Data entries:
:::::
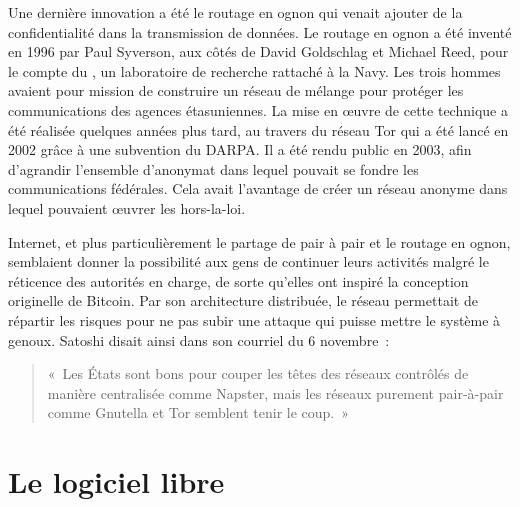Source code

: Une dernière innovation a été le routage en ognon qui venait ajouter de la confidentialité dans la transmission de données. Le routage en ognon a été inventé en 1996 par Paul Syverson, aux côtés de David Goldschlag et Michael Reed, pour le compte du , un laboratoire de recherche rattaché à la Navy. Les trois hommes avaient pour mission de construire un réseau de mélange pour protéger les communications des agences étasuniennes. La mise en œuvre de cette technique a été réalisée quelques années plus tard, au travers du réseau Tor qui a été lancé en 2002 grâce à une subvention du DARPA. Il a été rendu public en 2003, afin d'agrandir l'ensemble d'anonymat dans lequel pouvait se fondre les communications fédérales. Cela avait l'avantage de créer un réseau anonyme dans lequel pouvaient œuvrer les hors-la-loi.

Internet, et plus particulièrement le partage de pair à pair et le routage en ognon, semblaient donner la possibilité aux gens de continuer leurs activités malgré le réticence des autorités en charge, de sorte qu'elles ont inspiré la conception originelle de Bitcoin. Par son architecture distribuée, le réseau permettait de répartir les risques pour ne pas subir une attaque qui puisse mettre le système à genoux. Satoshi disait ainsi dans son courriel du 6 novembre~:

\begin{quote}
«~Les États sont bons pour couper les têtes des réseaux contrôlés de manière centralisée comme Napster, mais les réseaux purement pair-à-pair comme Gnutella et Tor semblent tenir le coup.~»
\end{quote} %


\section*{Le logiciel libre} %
:::::
§ **Problem to work on**
The lines sought are those in the data above that include the string "pair"; copy each one.

§ **Exercise result**
Internet, et plus particulièrement le partage de pair à pair et le routage en ognon, semblaient donner la possibilité aux gens de continuer leurs activités malgré le réticence des autorités en charge, de sorte qu'elles ont inspiré la conception originelle de Bitcoin. Par son architecture distribuée, le réseau permettait de répartir les risques pour ne pas subir une attaque qui puisse mettre le système à genoux. Satoshi disait ainsi dans son courriel du 6 novembre~:
«~Les États sont bons pour couper les têtes des réseaux contrôlés de manière centralisée comme Napster, mais les réseaux purement pair-à-pair comme Gnutella et Tor semblent tenir le coup.~»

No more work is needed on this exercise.